Work to complete: Each line of the data has to be transcribed exactly.

Source data:

■ ■ ■

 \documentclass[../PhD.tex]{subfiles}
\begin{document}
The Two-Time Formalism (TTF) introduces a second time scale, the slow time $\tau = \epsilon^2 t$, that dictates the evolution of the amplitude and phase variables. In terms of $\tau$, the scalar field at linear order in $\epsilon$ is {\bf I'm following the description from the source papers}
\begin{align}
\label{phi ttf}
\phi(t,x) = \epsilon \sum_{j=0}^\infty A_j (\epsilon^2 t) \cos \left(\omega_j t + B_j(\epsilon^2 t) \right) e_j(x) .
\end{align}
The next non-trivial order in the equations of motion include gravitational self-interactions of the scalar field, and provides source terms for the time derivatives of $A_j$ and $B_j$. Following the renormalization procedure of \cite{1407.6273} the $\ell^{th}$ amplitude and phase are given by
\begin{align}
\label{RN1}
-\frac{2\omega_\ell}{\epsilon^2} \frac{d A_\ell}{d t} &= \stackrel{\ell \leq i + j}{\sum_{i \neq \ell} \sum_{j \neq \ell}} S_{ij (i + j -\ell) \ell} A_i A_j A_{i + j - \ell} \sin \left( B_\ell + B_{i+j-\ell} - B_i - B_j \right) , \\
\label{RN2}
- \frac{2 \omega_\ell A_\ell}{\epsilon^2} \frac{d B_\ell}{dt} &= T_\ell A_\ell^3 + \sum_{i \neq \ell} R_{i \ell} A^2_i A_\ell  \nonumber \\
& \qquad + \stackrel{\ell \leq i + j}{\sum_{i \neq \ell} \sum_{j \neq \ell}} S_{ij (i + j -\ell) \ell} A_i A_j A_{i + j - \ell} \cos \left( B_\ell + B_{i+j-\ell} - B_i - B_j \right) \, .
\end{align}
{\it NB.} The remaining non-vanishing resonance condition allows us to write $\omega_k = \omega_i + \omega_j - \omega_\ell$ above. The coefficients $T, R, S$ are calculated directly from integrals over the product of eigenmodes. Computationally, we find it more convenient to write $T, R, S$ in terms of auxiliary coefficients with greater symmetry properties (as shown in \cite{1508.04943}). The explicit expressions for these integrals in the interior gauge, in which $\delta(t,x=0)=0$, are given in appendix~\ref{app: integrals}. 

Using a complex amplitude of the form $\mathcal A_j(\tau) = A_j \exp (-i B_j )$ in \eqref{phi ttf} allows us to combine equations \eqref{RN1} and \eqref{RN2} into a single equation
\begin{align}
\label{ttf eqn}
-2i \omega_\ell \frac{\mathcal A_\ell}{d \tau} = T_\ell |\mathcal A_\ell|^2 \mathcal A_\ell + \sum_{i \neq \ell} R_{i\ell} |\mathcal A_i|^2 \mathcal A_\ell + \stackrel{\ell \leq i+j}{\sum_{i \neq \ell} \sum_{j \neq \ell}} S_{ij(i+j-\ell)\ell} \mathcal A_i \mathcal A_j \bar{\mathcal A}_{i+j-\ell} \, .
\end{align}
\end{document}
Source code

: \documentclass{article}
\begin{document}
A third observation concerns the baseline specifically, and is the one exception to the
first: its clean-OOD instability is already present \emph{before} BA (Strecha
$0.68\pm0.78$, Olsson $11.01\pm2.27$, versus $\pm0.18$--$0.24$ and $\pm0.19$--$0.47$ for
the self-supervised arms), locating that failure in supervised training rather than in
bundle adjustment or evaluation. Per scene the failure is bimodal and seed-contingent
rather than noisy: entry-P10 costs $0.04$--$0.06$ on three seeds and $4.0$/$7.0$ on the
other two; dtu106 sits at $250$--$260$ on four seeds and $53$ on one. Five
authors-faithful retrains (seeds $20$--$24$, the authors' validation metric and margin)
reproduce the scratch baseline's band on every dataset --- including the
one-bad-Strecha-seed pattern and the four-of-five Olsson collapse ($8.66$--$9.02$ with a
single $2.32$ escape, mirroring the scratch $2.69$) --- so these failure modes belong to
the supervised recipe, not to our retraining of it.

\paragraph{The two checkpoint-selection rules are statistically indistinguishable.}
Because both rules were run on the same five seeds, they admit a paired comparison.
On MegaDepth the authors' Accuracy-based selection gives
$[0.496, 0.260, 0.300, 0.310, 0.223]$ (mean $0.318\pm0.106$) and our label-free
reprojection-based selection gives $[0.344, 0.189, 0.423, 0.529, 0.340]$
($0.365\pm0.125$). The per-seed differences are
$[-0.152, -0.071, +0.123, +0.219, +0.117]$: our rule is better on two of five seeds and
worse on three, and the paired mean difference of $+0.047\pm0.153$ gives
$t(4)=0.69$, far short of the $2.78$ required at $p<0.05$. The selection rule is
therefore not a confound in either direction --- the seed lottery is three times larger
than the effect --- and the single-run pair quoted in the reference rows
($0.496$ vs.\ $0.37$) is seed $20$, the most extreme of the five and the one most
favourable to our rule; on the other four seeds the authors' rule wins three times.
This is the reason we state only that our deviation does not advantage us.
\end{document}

■ ■ ■

Solved exercise:
 \documentclass[../PhD.tex]{subfiles}
\begin{document}
The Two-Time Formalism (TTF) introduces a second time scale, the slow time $\tau = \epsilon^2 t$, that dictates the evolution of the amplitude and phase variables. In terms of $\tau$, the scalar field at linear order in $\epsilon$ is {\bf I'm following the description from the source papers}
\begin{align}
\label{phi ttf}
\phi(t,x) = \epsilon \sum_{j=0}^\infty A_j (\epsilon^2 t) \cos \left(\omega_j t + B_j(\epsilon^2 t) \right) e_j(x) .
\end{align}
The next non-trivial order in the equations of motion include gravitational self-interactions of the scalar field, and provides source terms for the time derivatives of $A_j$ and $B_j$. Following the renormalization procedure of \cite{1407.6273} the $\ell^{th}$ amplitude and phase are given by
\begin{align}
\label{RN1}
-\frac{2\omega_\ell}{\epsilon^2} \frac{d A_\ell}{d t} &= \stackrel{\ell \leq i + j}{\sum_{i \neq \ell} \sum_{j \neq \ell}} S_{ij (i + j -\ell) \ell} A_i A_j A_{i + j - \ell} \sin \left( B_\ell + B_{i+j-\ell} - B_i - B_j \right) , \\
\label{RN2}
- \frac{2 \omega_\ell A_\ell}{\epsilon^2} \frac{d B_\ell}{dt} &= T_\ell A_\ell^3 + \sum_{i \neq \ell} R_{i \ell} A^2_i A_\ell  \nonumber \\
& \qquad + \stackrel{\ell \leq i + j}{\sum_{i \neq \ell} \sum_{j \neq \ell}} S_{ij (i + j -\ell) \ell} A_i A_j A_{i + j - \ell} \cos \left( B_\ell + B_{i+j-\ell} - B_i - B_j \right) \, .
\end{align}
{\it NB.} The remaining non-vanishing resonance condition allows us to write $\omega_k = \omega_i + \omega_j - \omega_\ell$ above. The coefficients $T, R, S$ are calculated directly from integrals over the product of eigenmodes. Computationally, we find it more convenient to write $T, R, S$ in terms of auxiliary coefficients with greater symmetry properties (as shown in \cite{1508.04943}). The explicit expressions for these integrals in the interior gauge, in which $\delta(t,x=0)=0$, are given in appendix~\ref{app: integrals}. 

Using a complex amplitude of the form $\mathcal A_j(\tau) = A_j \exp (-i B_j )$ in \eqref{phi ttf} allows us to combine equations \eqref{RN1} and \eqref{RN2} into a single equation
\begin{align}
\label{ttf eqn}
-2i \omega_\ell \frac{\mathcal A_\ell}{d \tau} = T_\ell |\mathcal A_\ell|^2 \mathcal A_\ell + \sum_{i \neq \ell} R_{i\ell} |\mathcal A_i|^2 \mathcal A_\ell + \stackrel{\ell \leq i+j}{\sum_{i \neq \ell} \sum_{j \neq \ell}} S_{ij(i+j-\ell)\ell} \mathcal A_i \mathcal A_j \bar{\mathcal A}_{i+j-\ell} \, .
\end{align}
\end{document}
Source code

: \documentclass{article}
\begin{document}
A third observation concerns the baseline specifically, and is the one exception to the
first: its clean-OOD instability is already present \emph{before} BA (Strecha
$0.68\pm0.78$, Olsson $11.01\pm2.27$, versus $\pm0.18$--$0.24$ and $\pm0.19$--$0.47$ for
the self-supervised arms), locating that failure in supervised training rather than in
bundle adjustment or evaluation. Per scene the failure is bimodal and seed-contingent
rather than noisy: entry-P10 costs $0.04$--$0.06$ on three seeds and $4.0$/$7.0$ on the
other two; dtu106 sits at $250$--$260$ on four seeds and $53$ on one. Five
authors-faithful retrains (seeds $20$--$24$, the authors' validation metric and margin)
reproduce the scratch baseline's band on every dataset --- including the
one-bad-Strecha-seed pattern and the four-of-five Olsson collapse ($8.66$--$9.02$ with a
single $2.32$ escape, mirroring the scratch $2.69$) --- so these failure modes belong to
the supervised recipe, not to our retraining of it.

\paragraph{The two checkpoint-selection rules are statistically indistinguishable.}
Because both rules were run on the same five seeds, they admit a paired comparison.
On MegaDepth the authors' Accuracy-based selection gives
$[0.496, 0.260, 0.300, 0.310, 0.223]$ (mean $0.318\pm0.106$) and our label-free
reprojection-based selection gives $[0.344, 0.189, 0.423, 0.529, 0.340]$
($0.365\pm0.125$). The per-seed differences are
$[-0.152, -0.071, +0.123, +0.219, +0.117]$: our rule is better on two of five seeds and
worse on three, and the paired mean difference of $+0.047\pm0.153$ gives
$t(4)=0.69$, far short of the $2.78$ required at $p<0.05$. The selection rule is
therefore not a confound in either direction --- the seed lottery is three times larger
than the effect --- and the single-run pair quoted in the reference rows
($0.496$ vs.\ $0.37$) is seed $20$, the most extreme of the five and the one most
favourable to our rule; on the other four seeds the authors' rule wins three times.
This is the reason we state only that our deviation does not advantage us.
\end{document}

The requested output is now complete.